Now we are witnessing $66 for the entire pack. It’s astonishing, it’s mind-blowing. Additionally, this year CATL commenced deliveries of 300 watt hour per kilogram lithium iron phosphate batteries, exceeding the standards for lithium-ion batteries that Tesla has been utilizing in its vehicles, achieving impressive range. This surpasses the level utilized in the Tesla semi truck, which is around 256. The repeated observation I encounter is individuals in the battery sector stating, well, this is the limit, and it’s insufficient, and there’s no way to address that. However, now with something perceived as a lower energy density battery metal combination, lithium iron phosphate, we are witnessing higher outcomes because we have a long way to progress in electrochemistry and we possess considerable mineral substitutability.
The entire essential mineral narrative at a certain point is a misunderstanding, as we have a plethora of materials and we can utilize various alternatives.

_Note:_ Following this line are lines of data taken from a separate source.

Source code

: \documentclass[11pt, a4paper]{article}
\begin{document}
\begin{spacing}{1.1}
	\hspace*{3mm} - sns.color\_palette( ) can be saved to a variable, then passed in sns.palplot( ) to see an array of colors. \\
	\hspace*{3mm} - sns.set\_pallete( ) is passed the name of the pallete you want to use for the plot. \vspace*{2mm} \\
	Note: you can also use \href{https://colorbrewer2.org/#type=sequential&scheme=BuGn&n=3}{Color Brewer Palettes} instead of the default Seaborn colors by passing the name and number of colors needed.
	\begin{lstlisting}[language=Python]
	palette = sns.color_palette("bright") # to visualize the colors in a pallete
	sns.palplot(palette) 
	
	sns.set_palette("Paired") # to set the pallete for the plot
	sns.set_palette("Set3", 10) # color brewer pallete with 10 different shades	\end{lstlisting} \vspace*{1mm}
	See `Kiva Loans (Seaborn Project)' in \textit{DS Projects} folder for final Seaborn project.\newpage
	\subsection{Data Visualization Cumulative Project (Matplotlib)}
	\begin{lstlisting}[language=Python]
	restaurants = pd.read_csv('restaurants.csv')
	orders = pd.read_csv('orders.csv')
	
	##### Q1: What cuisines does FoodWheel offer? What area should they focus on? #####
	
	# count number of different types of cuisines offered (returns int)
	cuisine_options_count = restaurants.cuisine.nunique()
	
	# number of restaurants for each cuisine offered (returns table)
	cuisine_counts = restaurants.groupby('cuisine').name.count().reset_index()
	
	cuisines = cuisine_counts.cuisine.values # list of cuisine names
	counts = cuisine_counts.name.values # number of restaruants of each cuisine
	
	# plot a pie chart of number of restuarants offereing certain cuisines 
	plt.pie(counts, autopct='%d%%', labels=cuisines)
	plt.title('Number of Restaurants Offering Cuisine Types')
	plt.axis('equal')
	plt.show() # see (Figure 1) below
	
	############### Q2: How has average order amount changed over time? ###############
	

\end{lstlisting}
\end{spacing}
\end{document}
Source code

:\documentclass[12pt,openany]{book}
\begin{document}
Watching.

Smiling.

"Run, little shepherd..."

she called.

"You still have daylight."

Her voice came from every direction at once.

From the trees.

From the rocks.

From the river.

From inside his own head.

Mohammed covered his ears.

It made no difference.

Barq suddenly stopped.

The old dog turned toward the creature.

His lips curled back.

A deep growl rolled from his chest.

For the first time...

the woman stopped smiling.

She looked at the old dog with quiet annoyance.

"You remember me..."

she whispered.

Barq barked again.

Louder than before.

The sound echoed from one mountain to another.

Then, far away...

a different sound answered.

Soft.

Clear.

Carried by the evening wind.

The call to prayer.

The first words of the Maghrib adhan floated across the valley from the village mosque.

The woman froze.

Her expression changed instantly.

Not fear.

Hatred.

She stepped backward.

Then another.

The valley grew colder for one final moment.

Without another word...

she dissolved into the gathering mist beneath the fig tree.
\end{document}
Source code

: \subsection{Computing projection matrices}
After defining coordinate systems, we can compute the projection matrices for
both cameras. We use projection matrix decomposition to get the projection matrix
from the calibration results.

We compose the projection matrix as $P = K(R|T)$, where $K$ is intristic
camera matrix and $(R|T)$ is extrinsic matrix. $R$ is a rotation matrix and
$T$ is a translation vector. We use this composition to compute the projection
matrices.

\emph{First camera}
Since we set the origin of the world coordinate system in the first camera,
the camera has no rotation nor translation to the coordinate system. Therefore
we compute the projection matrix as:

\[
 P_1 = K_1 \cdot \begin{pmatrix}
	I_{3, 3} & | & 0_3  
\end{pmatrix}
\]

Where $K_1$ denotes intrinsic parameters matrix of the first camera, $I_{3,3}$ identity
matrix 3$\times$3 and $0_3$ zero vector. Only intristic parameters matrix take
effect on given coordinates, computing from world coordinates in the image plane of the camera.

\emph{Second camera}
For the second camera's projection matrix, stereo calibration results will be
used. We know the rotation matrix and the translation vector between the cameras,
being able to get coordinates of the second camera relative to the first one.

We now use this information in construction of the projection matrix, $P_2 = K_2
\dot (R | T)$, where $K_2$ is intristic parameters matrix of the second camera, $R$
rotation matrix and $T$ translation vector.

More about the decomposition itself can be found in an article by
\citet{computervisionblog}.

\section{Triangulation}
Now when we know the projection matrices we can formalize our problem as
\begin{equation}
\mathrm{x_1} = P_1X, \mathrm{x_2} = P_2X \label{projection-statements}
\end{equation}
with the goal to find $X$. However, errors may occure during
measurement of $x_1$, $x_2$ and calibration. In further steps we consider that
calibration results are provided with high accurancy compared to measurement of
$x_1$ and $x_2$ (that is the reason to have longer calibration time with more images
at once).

You mentioned iron and aluminum. I’m going to utilize the North American pronunciation, as I simply cannot get my head around that extra ‘i,’ although I have a British father.
GM: That’s fine; I will overlook it.
MB: As we consider iron, indeed, we can actually substitute aluminum. We don’t do it very often because it appears costlier than steel. Another aspect we have numerous inquiries about is the requirement for various wires. Vehicles contain a lot of wires. The transmission systems require extensive wiring. Heat pumps also contain wiring, and everything involves wires. They are predominantly copper. However, actually, many of them are aluminum since aluminum is a conductor as well, albeit with different properties.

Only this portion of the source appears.